Conclusion: The algorithm flowchart guides us to utilize DFS for this tree-based problem, as trees are a subtype of graphs and Depth-First Search is especially effective for tree traversals and modifications like deleting nodes.

Intuition

The primary intuition for solving this problem lies in the traversal of the binary tree and deciding whether to delete a node or not. A depth-first search (DFS) is a natural choice for this process since it allows us to visit every node and make decisions as we go, whilst also ensuring we handle the children before processing the parent (which is important because a deleted child might be a new root).

The approach is to traverse the tree, and as we do, we check each node against the values in to_delete. If a node's value is in the to_delete set, we need to remove this node. But before we remove a node, if it has children, we must ensure that these children, which will now be root nodes of their own trees, are included in our answer.
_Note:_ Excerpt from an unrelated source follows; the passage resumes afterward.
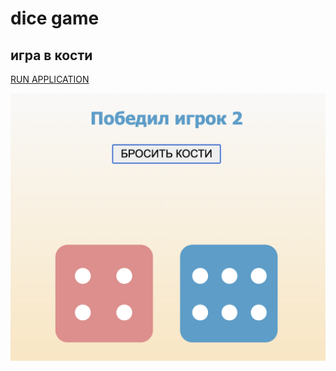 # dice game
## игра в кости

[RUN APPLICATION](https://dmitrykolotilshikov.github.io/dice_game)

![image](dice_game_preview.png)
Thus, our solution's strategy is as follows:

  1. Convert the to_delete list into a set for a faster lookup.
  2. Use a helper function dfs to perform depth-first search starting at the root. This function will handle the logic of deletion. If a node needs to be deleted, it checks and attaches the node's children (if they exist) to the forest (list of new roots) before deleting the node itself.
  3. If the initial root node is not part of the to_delete set, add it to the list of new roots.
  4. Start the DFS process and return the list of new roots as the answer.

By doing so, we ensure that we create the forest in an efficient way, only touching each node once and correctly identifying each remaining tree's root nodes, without relying on the deletion order.
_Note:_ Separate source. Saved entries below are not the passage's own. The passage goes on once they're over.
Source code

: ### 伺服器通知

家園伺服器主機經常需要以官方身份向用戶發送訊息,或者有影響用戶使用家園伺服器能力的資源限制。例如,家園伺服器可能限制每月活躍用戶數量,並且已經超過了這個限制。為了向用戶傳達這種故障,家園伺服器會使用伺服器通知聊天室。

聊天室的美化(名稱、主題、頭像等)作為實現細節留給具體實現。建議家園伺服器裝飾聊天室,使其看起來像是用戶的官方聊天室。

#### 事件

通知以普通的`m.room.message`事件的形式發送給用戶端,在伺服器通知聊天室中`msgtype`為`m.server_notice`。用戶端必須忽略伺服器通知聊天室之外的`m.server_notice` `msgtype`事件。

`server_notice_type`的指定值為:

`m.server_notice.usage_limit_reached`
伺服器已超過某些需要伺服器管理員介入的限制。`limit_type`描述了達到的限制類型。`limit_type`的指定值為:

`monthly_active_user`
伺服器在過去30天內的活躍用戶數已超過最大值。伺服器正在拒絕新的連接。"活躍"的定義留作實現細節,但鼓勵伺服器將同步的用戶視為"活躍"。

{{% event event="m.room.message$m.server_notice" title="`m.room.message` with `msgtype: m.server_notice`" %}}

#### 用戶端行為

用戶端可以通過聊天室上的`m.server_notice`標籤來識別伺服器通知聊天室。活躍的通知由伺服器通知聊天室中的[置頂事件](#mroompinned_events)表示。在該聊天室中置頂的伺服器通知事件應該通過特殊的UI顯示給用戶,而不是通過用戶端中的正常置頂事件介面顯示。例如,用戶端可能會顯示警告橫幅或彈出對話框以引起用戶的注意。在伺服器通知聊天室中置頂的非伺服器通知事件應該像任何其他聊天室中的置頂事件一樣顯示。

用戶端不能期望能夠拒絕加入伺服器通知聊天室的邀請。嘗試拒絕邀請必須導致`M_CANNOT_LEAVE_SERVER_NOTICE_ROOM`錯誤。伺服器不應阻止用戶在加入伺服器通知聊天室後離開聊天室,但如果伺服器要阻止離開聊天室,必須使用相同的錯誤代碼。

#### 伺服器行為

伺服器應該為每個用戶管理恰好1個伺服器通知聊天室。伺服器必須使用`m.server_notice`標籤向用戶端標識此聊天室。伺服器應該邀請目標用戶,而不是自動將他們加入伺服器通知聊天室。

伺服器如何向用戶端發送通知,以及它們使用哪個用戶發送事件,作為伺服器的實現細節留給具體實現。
Learn more about Tree, Depth-First Search and Binary Tree patterns.

Solution Approach

The provided solution employs a recursive depth-first search (DFS) pattern to traverse the binary tree and apply the deletion logic. Here's how the solution is implemented:

  1. Converting to_delete to a Set: Sets offer O(1) complexity for lookup operations. This is critical because we need to check whether or not to delete each node quickly. The list to_delete is converted to a set s at the beginning of the function.

  2. Depth-First Search (DFS) Function: The dfs function is a recursive helper function that traverses the tree. It is responsible for determining whether a node needs to be deleted as well as preparing the children to be new roots if necessary.

    • It first checks if the current node is None, and if so, it returns None. This base case helps to end the recursion.
    • It calls itself on the left and right children of the current node so that the entire subtree rooted at the current node is processed before deciding on the deletion of the current node.
    • After its left and right children are processed, it checks if the current node is not in the set s. If it isn't, it means that the current node is not to be deleted, and the node is returned as it is.
  3. Deleting a Node: If a node is in the s, this node has to be deleted.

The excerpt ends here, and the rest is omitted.